### TASK STATEMENT
In the entries below, find the string "diagonalizable" and return each line holding it.

= = = = =

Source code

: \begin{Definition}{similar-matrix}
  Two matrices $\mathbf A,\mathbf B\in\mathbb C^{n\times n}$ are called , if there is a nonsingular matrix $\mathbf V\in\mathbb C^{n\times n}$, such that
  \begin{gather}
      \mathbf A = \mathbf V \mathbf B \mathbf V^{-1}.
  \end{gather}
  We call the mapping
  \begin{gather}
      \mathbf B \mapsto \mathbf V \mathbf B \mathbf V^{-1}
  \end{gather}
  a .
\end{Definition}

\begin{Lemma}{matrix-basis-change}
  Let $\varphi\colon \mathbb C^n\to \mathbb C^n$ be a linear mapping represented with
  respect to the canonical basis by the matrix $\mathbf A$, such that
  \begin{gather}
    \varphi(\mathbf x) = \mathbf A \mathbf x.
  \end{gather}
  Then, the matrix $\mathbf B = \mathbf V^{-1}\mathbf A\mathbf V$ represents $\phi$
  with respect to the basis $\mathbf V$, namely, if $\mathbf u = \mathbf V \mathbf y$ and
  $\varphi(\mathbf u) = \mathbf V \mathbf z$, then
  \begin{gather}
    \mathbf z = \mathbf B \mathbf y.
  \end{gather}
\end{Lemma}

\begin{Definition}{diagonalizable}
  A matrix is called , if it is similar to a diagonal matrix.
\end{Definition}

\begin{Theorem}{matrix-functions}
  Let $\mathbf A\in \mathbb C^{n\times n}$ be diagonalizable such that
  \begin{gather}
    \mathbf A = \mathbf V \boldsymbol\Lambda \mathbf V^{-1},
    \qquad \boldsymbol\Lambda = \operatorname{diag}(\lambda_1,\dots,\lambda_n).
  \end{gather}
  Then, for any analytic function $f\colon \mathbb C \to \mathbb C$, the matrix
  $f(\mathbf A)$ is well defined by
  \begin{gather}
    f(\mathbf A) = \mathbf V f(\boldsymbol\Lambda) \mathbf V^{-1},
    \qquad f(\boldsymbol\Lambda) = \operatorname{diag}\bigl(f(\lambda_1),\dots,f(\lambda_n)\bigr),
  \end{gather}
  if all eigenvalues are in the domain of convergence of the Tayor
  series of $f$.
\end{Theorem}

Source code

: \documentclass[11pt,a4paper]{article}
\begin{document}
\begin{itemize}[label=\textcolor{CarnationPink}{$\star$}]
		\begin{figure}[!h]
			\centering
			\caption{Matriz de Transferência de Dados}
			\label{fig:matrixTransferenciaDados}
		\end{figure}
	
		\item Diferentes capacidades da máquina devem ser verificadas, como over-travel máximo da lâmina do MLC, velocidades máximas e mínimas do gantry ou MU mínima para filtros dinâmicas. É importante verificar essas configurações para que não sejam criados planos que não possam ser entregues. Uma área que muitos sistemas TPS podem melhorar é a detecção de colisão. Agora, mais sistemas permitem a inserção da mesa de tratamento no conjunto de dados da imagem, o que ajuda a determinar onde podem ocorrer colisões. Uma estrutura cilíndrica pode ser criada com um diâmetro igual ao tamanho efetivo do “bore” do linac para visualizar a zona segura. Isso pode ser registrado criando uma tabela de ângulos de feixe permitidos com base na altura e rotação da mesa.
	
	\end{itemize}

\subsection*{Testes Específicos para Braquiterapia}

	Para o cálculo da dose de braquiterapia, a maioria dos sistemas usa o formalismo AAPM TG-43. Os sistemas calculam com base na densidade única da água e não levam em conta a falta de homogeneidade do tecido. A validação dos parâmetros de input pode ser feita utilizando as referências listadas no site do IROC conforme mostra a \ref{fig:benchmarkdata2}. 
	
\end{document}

= = = = =

### SOLVED EXERCISE
\begin{Definition}{diagonalizable}
  Let $\mathbf A\in \mathbb C^{n\times n}$ be diagonalizable such that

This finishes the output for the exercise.